Martín-Miguel Rubio Esteban
Doctor en Filología Clásica
Hace unos doscientos cuarenta años, algunos americanos, recién salidos del Imperio Británico y, por ello, con toda la legitimidad para llamarse ellos mismos americanos, por ser la primera nación libre de América, que pensaban en términos nacionales, a pesar de no existir aún ninguna institución nacional, sostenían que los problemas que aquejaban a la jovencísima Confederación exigían una revolución en el gobierno.
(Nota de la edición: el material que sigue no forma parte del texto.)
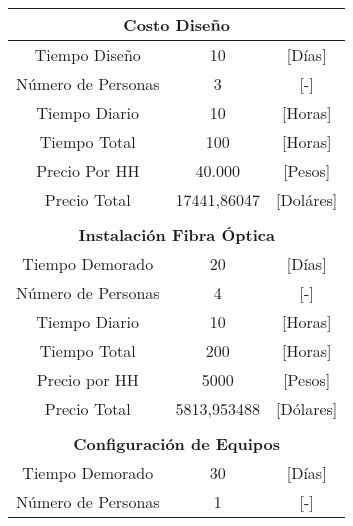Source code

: \begin{table}[H]
\begin{tabular}{ccc}
\hline
\multicolumn{3}{|c|}{\textbf{Costo Diseño}} \\ \hline
\multicolumn{1}{|c|}{Tiempo Diseño} & \multicolumn{1}{c|}{10} & \multicolumn{1}{c|}{{[}Días{]}} \\ \hline
\multicolumn{1}{|c|}{Número de Personas} & \multicolumn{1}{c|}{3} & \multicolumn{1}{c|}{{[}-{]}} \\ \hline
\multicolumn{1}{|c|}{Tiempo Diario} & \multicolumn{1}{c|}{10} & \multicolumn{1}{c|}{{[}Horas{]}} \\ \hline
\multicolumn{1}{|c|}{Tiempo Total} & \multicolumn{1}{c|}{100} & \multicolumn{1}{c|}{{[}Horas{]}} \\ \hline
\multicolumn{1}{|c|}{Precio Por HH} & \multicolumn{1}{c|}{40.000} & \multicolumn{1}{c|}{{[}Pesos{]}} \\ \hline
\multicolumn{1}{|c|}{Precio Total} & \multicolumn{1}{c|}{17441,86047} & \multicolumn{1}{c|}{{[}Doláres{]}} \\ \hline
 &  &  \\ \hline
\multicolumn{3}{|c|}{\textbf{Instalación Fibra Óptica}} \\ \hline
\multicolumn{1}{|c|}{Tiempo Demorado} & \multicolumn{1}{c|}{20} & \multicolumn{1}{c|}{{[}Días{]}} \\ \hline
\multicolumn{1}{|c|}{Número de Personas} & \multicolumn{1}{c|}{4} & \multicolumn{1}{c|}{{[}-{]}} \\ \hline
\multicolumn{1}{|c|}{Tiempo Diario} & \multicolumn{1}{c|}{10} & \multicolumn{1}{c|}{{[}Horas{]}} \\ \hline
\multicolumn{1}{|c|}{Tiempo Total} & \multicolumn{1}{c|}{200} & \multicolumn{1}{c|}{{[}Horas{]}} \\ \hline
\multicolumn{1}{|c|}{Precio por HH} & \multicolumn{1}{c|}{5000} & \multicolumn{1}{c|}{{[}Pesos{]}} \\ \hline
\multicolumn{1}{|c|}{Precio Total} & \multicolumn{1}{c|}{5813,953488} & \multicolumn{1}{c|}{{[}Dólares{]}} \\ \hline
 &  &  \\ \hline
\multicolumn{3}{|c|}{\textbf{Configuración de Equipos}} \\ \hline
\multicolumn{1}{|c|}{Tiempo Demorado} & \multicolumn{1}{c|}{30} & \multicolumn{1}{c|}{{[}Días{]}} \\ \hline
\multicolumn{1}{|c|}{Número de Personas} & \multicolumn{1}{c|}{1} & \multicolumn{1}{c|}{{[}-{]}} \\ \hline

\end{tabular}
\end{table}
Reactivaron el proceso político que, entre 1765 y 1776, había dado origen al movimiento revolucionario. Ya en 1785, en la Conferencia de Mount Vernon, los delegados de Virginia y Maryland habían resuelto sus disputas fronterizas y sus derechos de navegación. Virginia propuso entonces la celebración de una convención en Annapolis, Maryland, en septiembre de 1786, con el fin de resolver los problemas comerciales de un país “indefinido”, que no pasaba de ser una amalgama de estados que se habían separado a través de una sangrienta guerra solidaria del Imperio Británico y cuyas reglas éticas y carácter nacional derivaban de distintas ramas del protestantismo que habían levantado las primeras comunidades coloniales, algunas, aunque casi independientes del Imperio, tenía un concepto teocrático de la vida en comunidad. Sólo hay que recordar a la colonia de Plymouth, y a los diferentes líderes político-religiosos que se diseminaron por todo el territorio colonial, como Mr. Maverick, John Winthrop, John Cotton, Roger Williams, John Daven Port, William Penn, y muchos más.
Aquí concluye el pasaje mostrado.